Following a couple of robust earnings reports, investors are eagerly anticipating Nvidia’s (NASDAQ:NVDA) upcoming quarterly update on Tuesday, November 21, for the fiscal third quarter of 2023 (October quarter). Goldman Sachs analyst Toshiya Hari foresees another positive statement from the chip giant, expressing confidence in strong FY3Q results, FY4Q guidance, and optimistic commentary from management that aligns with their bullish outlook on the stock.
Nvidia, leveraging its superior Data Center products, has capitalized on the 2023 AI revolution. Hari predicts that the upcoming report and FY4Q outlook will highlight the ongoing shift in wallet share towards accelerated computing (i.e., GPU) at the expense of general-purpose compute (i.e., CPU) in the company’s core Data Center segment.
Analyzing the changing expectations for Nvidia on the Street this year reveals a notable trend. Year-to-date, analysts have substantially raised their revenue projections for Nvidia’s Data Center segment in 2023 by 122%, soaring from $18 billion to $39 billion. In contrast, revenue expectations for AMD‘s Data Center segment have decreased by 20%, dropping from $8.2 billion to $6.6 billion, as have Intel’s Data Center & AI segment expectations, declining by 14% from $18.3 billion to $15.6 billion.

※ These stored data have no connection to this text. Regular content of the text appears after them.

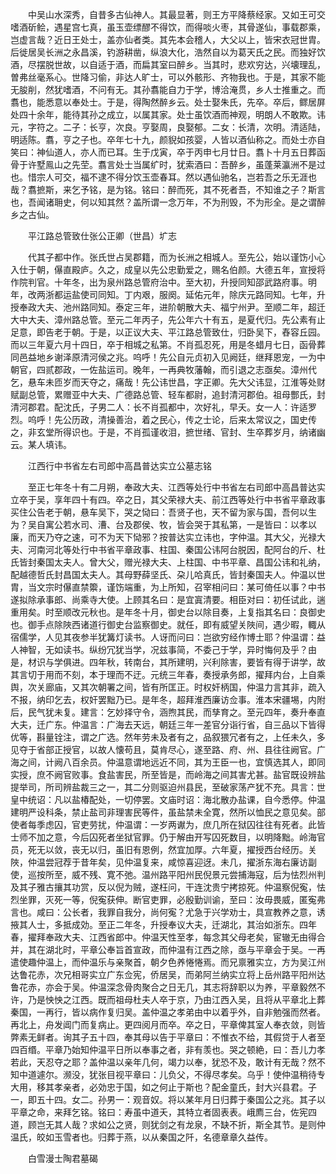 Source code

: <!-- { "loadSidebar": true } -->
　　中吴山水深秀，自昔多古仙神人。其最显著，则王方平降蔡经家。又如王可交嗜酒斫鲙，遇星宫七真，虽玉壶缥醪不得饮，而得啖火枣，其骨遂仙，事载郡乘，岂虚言哉？近日王处士，盖亦仙者类。其先本会稽人，大父以上，皆宋衣冠世胄。后徙居吴长洲之永昌溪，钓游耕凿，纵浪大化，浩然自以为葛天氏之民。而独好饮酒，尽摆脱世故，以自适于酒，而扁其室曰醉乡。当其时，悲欢穷达，兴壊理乱，曽弗丝毫系心。世降习偷，非达人旷士，可以外骸形、齐物我也。于是，其家不能无朘削，然犹嗜酒，不问有无。其孙翥能自力于学，博洽淹贯，乡人士推重之。而翥也，能悉意以奉处士。于是，得陶然醉乡云。处士娶朱氏，先卒。卒后，鳏居屏处四十余年，能待其孙之成立，以属其家。处士虽饮酒而神观，明朗人不敢欺。讳元，字符之。二子：长亨，次良。亨娶周，良娶郁。二女：长清，次明。清适陆，明适陈。翥，亨之子也。卒年七十九，颜貎如孩婴，人皆以酒仙称之。而处士亦自笑曰：神仙道人，亦人而已耳。生于戊寅，卒于丙申七月廿日。翥卜十月五日葬函骨于许墅鳯山之先茔。翥言处士当属纩时，犹索酒曰：吾醉乡，虽蓬莱瀛洲不是过也。惜宗人可交，福不逮不得分饮玉壶春耳。然以遇仙驰名，岂若吾之乐无涯也哉？翥摭斯，来乞予铭，是为铭。铭曰：醉而死，其不死者吾，不知谁之子？斯言也，吾闻诸耼史，何以知其然？盖所谓一念万年，不为刑毁，不为形全。是之谓醉乡之古仙。

　　平江路总管致仕张公正卿（世昌）圹志

　　代其子都中作。张氏世占吴郡籍，而为长洲之相城人。至先公，始以谨饬小心入仕于朝，儤直殿庐。久之，成皇以先公忠勤爱之，赐名伯颜。大德五年，宣授将作院判官。十年冬，出为泉州路总管府治中。至大初，升授同知邵武路府事。明年，改两浙都运盐使司同知。丁内艰，服阕。延佑元年，除庆元路同知。七年，升授奉政大夫、池州路同知。泰定三年，进阶朝散大夫、福宁州尹。至顺二年，超迁大中大夫、漳州路总管。至元二年丙子，先公年六十有五，是夏代归。先公素有止足意，即告老于朝。于是，以正议大夫、平江路总管致仕，归卧吴下，舂容丘园。而以三年夏六月十四日，卒于相城之私第。不肖孤忍死，用是冬蜡月七日，函骨葬同邑益地乡谢泽原清河侯之兆。呜呼！先公自元贞初入见阙廷，继拜恩宠，一为中朝官，四贰郡政，一佐盐运司。晚年，一再典牧藩翰，而引退之志亟矣。漳州代乞，悬车未匝岁而天夺之，痛哉！先公讳世昌，字正卿。先大父讳显，江淮等处财赋副总管，累赠亚中大夫、广德路总管、轻车都尉，追封清河郡伯。祖母酆氏，封清河郡君。配沈氏，子男二人：长不肖孤都中，次好礼，早夭。女一人：许适罗烈。呜呼！先公历政，清操善治，着之民心，传之士论，后来太常议之，国史传之，非玄堂所得识也。于是，不肖孤谨收泪，摭世绪、官封、生卒葬岁月，纳诸幽云。某人填讳。

　　江西行中书省左右司郎中高昌普达实立公墓志铭

　　至正七年冬十有二月朔，奉政大夫、江西等处行中书省左右司郎中高昌普达实立卒于吴，享年四十有四。卒之日，其父荣禄大夫、前江西等处行中书省平章政事买住公告老于朝，悬车吴下，哭之恸曰：吾贤子也，天不留为家与国，吾何以生为？吴自寓公若水司、漕、台及郡侯、牧，皆会哭于其私第，一是皆曰：以孝以廉，而天乃夺之速，可不为天下恸邪？按普达实立讳也，字仲温。其大父，光禄大夫、河南河北等处行中书省平章政事、柱国、秦国公讳阿台脱因，配阿台的斤、杜氏皆封秦国太夫人。曾大父，赠光禄大夫、上柱国、中书平章、昌国公讳和礼纳，配越德哲氏封昌国太夫人。其母野薛坚氏、朶儿哈真氏，皆封秦国夫人。仲温以世胄，当文宗时儤直禁籞，谨饬端重，为上所知，召宰相问曰：某可倚任以事？中书遂拟除承事郎、尚乘寺大使。上顾其名曰：是宜寘清要。相臣对曰：初任试此，遄重用矣。时至顺改元秋也。是年冬十月，御史台以除目奏，上复指其名曰：良御史也。御手点除陜西诸道行御史台监察御史。就任，即有威望关陜间，遇少暇，輙从宿儒学，人见其夜参半犹篝灯读书。人讶而问曰：岂欲穷经作博士耶？仲温谓：益人神智，无如读书。纵纷冗犹当学，况兹事简，不委己于学，异时悔何及乎？由是，材识与学俱进。四年秋，转南台，其所建明，兴利除害，要皆有得于讲学，故其言切于用而不刻，本于理而不迂。元统三年春，奏授承务郎，擢拜内台，上自乘舆，次关廊庙，又其次朝署之间，皆有所匡正。时权奸柄国，仲温力言其非，疏入不报，纳印乞去，权奸罢黜乃已。是年冬，超拜淮西廉访佥事。淮本宋疆埸，内附后，民气犹未复。建言：乞妙择守令，涵煦其民，而孳育之。至元四年，奏升奉直大夫，迁广东。仲温言：广海去天远，朝廷三年一差官分诣行省，自三品以下皆得优等，斟量铨注，谓之广选。然年劳未及者有之，品叙猥冗者有之，上任未久，多见夺于省部正授官，以故人懐苟且，莫肯尽心，遂至路、府、州、县往往阙官。广海之间，计阙八百余员。仲温意谓地远近不同，其为王臣一也，宜慎选其人，即同实授，庶不阙官败事。食盐害民，所至皆是，而岭海之间其害尤甚。盐官既设辨盐提举司，所司辨盐裁三之一，其二分则驱迫州县民，至破家荡产犹不充。具言：世皇中统诏：凡以盐椿配处，一切停罢。文庙时诏：海北散办盐课，自今悉停。仲温建明严设科条，禁止盐司非理害民等件，虽盐禁未全寛，然所以恤民之意见矣。部使者每季虑囚，官吏劳扰，仲温谓：一岁两谳为，庶几所在狱囚往往有死者。此皆士师不加之意，今后囚死者坐狱官罪。仍于解由开写囚死数目，以明降黜。岭海官员，死无以敛，丧无以归，虽旧有恩例，然宜加厚。六年夏，擢授西台经历。关陜，仲温尝冠荐于昔年矣，见仲温复来，咸惊喜迎迓。未几，擢浙东海右廉访副使，巡按所至，威不残、寛不弛。温州路平阳州民倪景元尝捕海寇，后为怯烈州判及其子雅古攘其功赏，反以倪为贼，遂枉问，干连沈贵宁拷掠死。仲温察倪寃，怯烈坐罪，灭死一等，倪寃获伸。断官吏罪，必殷勤训谕，至曰：汝毋畏威，匿寃弗言也。咸曰：公长者，我罪自我分，尚何寃？尤急于兴学劝士，具宣教养之意，诱掖其人士，多抵成効。至正二年冬，升授奉议大夫，迁湖北，其治如浙东。四年春，擢拜奉政大夫、江西省郎中。仲温天性至孝，每念其父母老矣，宦辙无由得合并，其在湖北时，平章公奉旨首宣政，而仲温有江西之除，亟与平章会于吴。一再遣使趣仲温上，而仲温乐与亲聚首，朝夕色养惓惓焉。而兄禀雅实立，方为吴江州达鲁花赤，次兄相哥实立广东佥宪，侨居吴，而弟阿兰纳实立将上岳州路平阳州达鲁花赤，亦会于吴。仲温深念骨肉聚合之日无几，其志将辞职以为养，平章毅然不许，乃是怏怏之江西。既而祖母杜夫人卒于京，乃由江西入吴，且将从平章北上葬秦国，一再行，皆以病作复归吴。盖仲温之孝弟由中以着乎外，自非勉强而然者。再北上，舟发阊门而复病止。更四阅月而卒。卒之日，平章俾其室人奉衣敛，则皆弊素无鲜者。询其子五十四，奉其母以告于平章曰：不惟衣不给，其假贷于人者至四百缗。平章乃始知仲温平日所以奉事之者，非有羡也。哭之顿絶，曰：吾儿力孝若此，天忍夺之耶？盖仲温以亲年几何，竭力以奉，犹恐不及，敢计有无哉？然不知中道遽尔。濒没，犹张目视平章曰：儿负父，不得尽孝矣。乌乎！使仲温稍待专大用，移其孝亲者，必効忠于国，如之何止于斯也？配金童氏，封大兴县君。子一，即五十四。女二。孙男一：观音奴。将以某年月日归葬于秦国公之兆。其子以平章之命，来拜乞铭。铭曰：寿虽中道夭，其特立者固表表。峨廌三台，佐宪四道，顾岂无其人哉？求如公之贤，则犹剑之有龙泉，不缺不折，斯全其节。是则仲温氏，皎如玉雪者也。归葬于燕，以从秦国之阡，名德章章久益传。

　　白雪漫士陶君墓碣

While Hari anticipates a slowdown in the acceleration of computing adoption and envisions a modest increase in 2024 spending on traditional computing, particularly among cloud hyperscalers, he believes accelerators will continue gaining market share over the medium to long run. This projection is based on the proliferation of AI across various sectors and the increasing complexity of data center workloads.
Given Nvidia’s robust hardware and software offerings, coupled with its rapid pace of innovation, Hari is confident in the company maintaining its position as the “industry standard.” Despite a 207% year-to-date increase in shares, Hari emphasizes Nvidia’s attractive risk/reward profile and recommends a Buy rating, setting a $605 price target with a potential upside of 24% from current levels.
Supported by 36 of Hari’s colleagues who share a bullish sentiment, the consensus rating leans heavily towards Strong Buy, with an average target of $648.01, suggesting a 31% climb in shares over the coming months.